(Exercise description):
Note how many lines in the entries below contain the string "Allocator", and answer with that number and no other text.

(Data section):
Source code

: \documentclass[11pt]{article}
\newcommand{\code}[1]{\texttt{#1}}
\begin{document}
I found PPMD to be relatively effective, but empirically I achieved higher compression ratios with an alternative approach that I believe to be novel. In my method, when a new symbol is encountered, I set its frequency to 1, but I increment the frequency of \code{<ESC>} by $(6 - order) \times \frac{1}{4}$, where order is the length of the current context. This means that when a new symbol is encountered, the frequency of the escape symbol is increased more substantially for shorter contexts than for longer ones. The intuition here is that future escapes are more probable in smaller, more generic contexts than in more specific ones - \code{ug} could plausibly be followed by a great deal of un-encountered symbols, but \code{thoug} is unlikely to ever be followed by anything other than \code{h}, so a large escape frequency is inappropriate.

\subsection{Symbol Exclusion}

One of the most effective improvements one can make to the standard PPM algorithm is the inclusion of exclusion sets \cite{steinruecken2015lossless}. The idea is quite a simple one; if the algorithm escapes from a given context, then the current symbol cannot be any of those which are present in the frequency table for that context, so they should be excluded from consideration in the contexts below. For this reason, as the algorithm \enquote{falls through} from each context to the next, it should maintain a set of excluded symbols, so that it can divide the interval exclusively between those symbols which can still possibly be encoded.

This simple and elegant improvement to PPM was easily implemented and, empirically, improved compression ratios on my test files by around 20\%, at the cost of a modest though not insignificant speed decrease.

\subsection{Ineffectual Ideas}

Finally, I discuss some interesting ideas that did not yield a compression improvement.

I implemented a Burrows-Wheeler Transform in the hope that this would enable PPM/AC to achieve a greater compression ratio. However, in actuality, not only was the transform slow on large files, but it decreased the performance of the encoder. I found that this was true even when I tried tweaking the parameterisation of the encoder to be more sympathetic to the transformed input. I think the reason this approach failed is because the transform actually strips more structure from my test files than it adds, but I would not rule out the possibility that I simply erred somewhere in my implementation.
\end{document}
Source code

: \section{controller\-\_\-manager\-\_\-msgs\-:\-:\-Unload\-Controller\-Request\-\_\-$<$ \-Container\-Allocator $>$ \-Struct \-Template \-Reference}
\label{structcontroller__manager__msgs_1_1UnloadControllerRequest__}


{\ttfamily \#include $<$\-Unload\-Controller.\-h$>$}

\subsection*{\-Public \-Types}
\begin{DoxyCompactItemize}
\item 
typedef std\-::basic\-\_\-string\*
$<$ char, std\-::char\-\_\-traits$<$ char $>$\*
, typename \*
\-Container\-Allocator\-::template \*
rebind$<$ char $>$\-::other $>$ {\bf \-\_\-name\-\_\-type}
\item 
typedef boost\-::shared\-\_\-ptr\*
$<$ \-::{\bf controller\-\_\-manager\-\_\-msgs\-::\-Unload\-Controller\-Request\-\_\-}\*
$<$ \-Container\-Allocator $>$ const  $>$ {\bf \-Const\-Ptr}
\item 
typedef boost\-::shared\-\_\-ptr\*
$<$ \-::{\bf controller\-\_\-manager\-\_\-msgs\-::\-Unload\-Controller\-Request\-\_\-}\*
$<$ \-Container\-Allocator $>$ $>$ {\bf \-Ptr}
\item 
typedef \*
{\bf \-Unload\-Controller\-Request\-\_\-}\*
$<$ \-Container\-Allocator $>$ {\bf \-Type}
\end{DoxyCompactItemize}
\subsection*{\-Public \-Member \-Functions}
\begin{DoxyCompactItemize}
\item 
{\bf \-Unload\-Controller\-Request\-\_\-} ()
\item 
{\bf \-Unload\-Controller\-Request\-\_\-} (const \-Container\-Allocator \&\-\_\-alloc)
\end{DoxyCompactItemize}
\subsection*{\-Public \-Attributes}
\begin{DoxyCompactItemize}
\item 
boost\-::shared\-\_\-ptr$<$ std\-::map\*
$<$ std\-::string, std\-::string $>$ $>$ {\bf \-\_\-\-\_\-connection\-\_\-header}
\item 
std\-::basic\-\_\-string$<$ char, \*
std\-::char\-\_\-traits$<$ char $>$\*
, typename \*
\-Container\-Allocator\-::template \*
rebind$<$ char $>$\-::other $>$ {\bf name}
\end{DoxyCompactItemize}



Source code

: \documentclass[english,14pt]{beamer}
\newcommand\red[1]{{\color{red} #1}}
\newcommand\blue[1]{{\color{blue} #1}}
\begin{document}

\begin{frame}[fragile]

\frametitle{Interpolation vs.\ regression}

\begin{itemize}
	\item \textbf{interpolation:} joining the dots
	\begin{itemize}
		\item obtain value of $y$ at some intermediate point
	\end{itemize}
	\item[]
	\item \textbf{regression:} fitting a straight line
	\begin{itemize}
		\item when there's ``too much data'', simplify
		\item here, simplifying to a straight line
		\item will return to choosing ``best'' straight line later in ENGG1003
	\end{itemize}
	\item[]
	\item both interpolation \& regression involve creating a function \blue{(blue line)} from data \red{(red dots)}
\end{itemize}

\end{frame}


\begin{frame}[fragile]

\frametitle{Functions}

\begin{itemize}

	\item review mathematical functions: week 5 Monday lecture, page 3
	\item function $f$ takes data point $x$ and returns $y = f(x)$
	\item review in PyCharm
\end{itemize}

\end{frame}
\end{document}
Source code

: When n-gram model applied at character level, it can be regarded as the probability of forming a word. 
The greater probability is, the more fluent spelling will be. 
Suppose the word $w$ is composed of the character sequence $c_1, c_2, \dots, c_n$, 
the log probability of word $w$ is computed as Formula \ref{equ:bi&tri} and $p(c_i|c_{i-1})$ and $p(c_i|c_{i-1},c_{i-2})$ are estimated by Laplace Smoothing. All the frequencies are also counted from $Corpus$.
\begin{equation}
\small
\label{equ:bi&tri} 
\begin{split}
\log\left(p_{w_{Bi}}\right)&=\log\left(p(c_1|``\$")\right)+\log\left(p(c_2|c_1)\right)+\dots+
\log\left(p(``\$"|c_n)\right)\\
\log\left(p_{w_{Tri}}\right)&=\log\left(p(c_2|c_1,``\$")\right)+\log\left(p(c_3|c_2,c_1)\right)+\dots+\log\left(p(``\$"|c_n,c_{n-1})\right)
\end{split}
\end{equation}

(Response to the exercise):
7